Já os curtas “Como agradar”, de Elina Talvensaari; “Parentesco indesejado”, de Pavel Mozhar; e “Só a lua entenderá”, de Kim Torres, abordam, respectivamente, o sistema de asilo finlandês, a guerra na Ucrânia e o sentimento de pertencimento de um costa-riquenho em sua cidade natal.
Por fim, o longa “Zinzindurrunkarratz”, de Oskar Alegria, explora a memória e o silêncio ao mostrar um cineasta refazendo o caminho que os pastores de sua cidade faziam para chegar às montanhas.
“Todos esses títulos que estamos levando para Minas mostram o quanto a edição deste ano do festival apresentou filmes com os mais variados temas e estéticas”, diz Labaki.
“Nesse mundo de imediatismo das redes sociais e de fake news, vejo o documentário, com todo o seu cuidado em apresentar histórias não ficcionais com refinamento estético, quase como um antídoto para as notícias falsas. Não é à toa que acho que o documentário, hoje em dia, vive um pico de popularidade. Nunca se falou tanto de documentário. Nunca se viu tanto documentário.
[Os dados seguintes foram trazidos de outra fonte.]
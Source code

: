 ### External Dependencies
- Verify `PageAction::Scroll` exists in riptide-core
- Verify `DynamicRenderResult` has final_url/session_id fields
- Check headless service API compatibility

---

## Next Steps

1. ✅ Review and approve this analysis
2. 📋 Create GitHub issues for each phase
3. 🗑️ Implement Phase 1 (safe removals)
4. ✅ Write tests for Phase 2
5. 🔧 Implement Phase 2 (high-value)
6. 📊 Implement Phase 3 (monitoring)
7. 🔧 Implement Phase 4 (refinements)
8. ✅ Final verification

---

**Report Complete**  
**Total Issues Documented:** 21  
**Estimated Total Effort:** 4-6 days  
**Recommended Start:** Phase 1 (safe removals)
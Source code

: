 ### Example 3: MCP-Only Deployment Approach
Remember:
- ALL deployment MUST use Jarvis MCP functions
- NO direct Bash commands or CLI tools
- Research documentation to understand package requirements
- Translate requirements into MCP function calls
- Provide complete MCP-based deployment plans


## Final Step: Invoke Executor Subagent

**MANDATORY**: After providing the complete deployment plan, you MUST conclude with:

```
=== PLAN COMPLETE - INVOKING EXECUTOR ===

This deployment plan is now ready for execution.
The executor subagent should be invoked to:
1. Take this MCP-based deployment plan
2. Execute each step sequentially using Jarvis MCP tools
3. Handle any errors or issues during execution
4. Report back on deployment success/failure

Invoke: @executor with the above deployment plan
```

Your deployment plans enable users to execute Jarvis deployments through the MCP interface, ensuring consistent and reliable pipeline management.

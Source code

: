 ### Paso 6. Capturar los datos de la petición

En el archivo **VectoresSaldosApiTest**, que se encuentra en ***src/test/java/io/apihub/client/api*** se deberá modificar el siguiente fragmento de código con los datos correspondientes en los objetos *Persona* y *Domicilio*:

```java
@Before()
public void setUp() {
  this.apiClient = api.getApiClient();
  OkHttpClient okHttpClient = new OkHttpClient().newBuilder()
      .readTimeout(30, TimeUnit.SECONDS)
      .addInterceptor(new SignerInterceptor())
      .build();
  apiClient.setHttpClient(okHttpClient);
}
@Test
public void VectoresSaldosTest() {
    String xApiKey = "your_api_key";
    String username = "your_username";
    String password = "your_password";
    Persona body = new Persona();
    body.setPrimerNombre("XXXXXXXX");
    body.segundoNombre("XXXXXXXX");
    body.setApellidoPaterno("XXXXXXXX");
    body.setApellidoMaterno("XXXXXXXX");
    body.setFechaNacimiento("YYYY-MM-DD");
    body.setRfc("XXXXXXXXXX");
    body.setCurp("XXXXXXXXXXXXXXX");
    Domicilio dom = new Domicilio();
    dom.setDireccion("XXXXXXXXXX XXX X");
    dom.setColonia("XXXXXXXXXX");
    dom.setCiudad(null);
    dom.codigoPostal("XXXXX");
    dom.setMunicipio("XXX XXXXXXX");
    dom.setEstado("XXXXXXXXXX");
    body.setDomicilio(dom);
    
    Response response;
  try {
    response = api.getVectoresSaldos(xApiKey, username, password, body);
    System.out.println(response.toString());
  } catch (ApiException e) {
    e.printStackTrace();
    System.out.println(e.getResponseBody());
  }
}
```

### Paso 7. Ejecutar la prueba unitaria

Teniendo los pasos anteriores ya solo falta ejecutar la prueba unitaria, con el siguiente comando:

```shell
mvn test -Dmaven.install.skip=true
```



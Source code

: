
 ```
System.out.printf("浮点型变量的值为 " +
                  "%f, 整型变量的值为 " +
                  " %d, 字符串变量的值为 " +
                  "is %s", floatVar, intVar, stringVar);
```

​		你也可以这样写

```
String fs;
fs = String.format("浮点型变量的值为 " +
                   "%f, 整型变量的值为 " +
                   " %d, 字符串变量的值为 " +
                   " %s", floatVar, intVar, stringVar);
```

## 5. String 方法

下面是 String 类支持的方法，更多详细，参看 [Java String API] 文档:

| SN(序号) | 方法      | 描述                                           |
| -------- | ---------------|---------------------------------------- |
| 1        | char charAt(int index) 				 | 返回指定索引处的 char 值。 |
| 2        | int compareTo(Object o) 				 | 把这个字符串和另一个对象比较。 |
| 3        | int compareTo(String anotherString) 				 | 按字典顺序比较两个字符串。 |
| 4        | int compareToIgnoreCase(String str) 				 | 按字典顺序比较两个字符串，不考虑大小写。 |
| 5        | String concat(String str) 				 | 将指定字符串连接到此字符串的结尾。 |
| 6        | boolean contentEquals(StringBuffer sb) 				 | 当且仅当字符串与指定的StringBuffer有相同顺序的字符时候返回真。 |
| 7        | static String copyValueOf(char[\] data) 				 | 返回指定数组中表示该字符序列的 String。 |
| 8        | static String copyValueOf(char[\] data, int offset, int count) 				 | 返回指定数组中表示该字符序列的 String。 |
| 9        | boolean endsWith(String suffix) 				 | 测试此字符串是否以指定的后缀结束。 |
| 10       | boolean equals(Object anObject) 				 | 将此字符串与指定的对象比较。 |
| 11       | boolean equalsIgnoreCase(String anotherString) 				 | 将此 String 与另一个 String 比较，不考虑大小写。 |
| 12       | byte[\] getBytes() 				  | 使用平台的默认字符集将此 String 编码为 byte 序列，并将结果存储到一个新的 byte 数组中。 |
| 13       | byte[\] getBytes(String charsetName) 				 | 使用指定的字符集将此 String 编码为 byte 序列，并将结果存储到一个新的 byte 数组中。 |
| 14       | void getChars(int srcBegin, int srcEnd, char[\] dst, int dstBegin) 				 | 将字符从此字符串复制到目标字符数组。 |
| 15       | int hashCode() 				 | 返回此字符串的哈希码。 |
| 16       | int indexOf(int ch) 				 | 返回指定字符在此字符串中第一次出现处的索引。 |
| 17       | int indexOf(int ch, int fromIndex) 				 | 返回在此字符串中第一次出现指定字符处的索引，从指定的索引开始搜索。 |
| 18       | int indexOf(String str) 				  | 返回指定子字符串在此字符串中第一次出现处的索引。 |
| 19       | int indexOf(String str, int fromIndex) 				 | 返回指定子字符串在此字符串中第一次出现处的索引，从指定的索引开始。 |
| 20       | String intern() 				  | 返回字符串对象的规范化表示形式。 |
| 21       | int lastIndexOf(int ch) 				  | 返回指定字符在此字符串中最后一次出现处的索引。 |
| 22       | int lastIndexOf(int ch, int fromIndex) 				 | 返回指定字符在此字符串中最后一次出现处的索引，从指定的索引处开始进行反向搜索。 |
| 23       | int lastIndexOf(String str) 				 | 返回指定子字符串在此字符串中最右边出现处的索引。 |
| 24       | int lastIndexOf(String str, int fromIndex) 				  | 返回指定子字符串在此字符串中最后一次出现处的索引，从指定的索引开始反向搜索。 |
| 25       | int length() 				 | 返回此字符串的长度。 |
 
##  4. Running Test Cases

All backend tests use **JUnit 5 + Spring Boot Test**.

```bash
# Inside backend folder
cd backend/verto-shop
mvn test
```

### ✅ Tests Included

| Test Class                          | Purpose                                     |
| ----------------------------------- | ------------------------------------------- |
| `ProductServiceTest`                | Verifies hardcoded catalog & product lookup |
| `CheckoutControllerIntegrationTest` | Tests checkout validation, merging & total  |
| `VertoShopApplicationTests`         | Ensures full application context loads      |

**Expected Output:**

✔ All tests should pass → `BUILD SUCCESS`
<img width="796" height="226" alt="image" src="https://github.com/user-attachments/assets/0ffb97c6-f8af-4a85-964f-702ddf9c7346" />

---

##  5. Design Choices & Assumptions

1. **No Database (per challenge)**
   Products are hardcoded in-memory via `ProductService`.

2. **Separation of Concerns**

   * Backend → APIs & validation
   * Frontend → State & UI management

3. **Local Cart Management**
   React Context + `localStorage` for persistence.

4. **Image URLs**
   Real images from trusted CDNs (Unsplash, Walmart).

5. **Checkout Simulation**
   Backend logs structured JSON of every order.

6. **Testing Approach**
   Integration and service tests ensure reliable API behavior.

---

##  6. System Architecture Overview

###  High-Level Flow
E nunca tantos realizadores fizeram tanto documentário”, acrescenta Labaki.
PROGRAMAÇÃO
Quinta (6/6):
• Tesouro Natterer”, de Renato Barbieri, às 19h30
Sexta (7/6):
• “Aguyjevete Avaxi’i”, de Kerexu Martim; e “As placas são invisíveis”, de Gabrielle Ferreira, às 16h30
Sábado (8/6):
• “Diários da caixa preta”, de Shiori Ito, às 14h
• “Cento e quatro”, de Jonathan Schornig, às 16h
Domingo (9/6):
• “Como agradar”, de Elina Talvensaari; “Parentesco indesejado”, de Pavel Mozhar; e “Só a lua entenderá”, de Kim Torres; às 11h
• “Zinzindurrunkarratz”, de Oskar Alegria, às 14h
FESTIVAL É TUDO VERDADE
Exibição dos filmes premiados e com menção honrosa na edição 2024 do festival. Desta quinta-feira (6/6) até domingo (9/6), no Memorial Minas Gerais Vale (Praça da Liberdade, 640, Funcionários). Entrada franca, mediante retirada de ingressos no local. Mais nformações: (31) 3308-4000.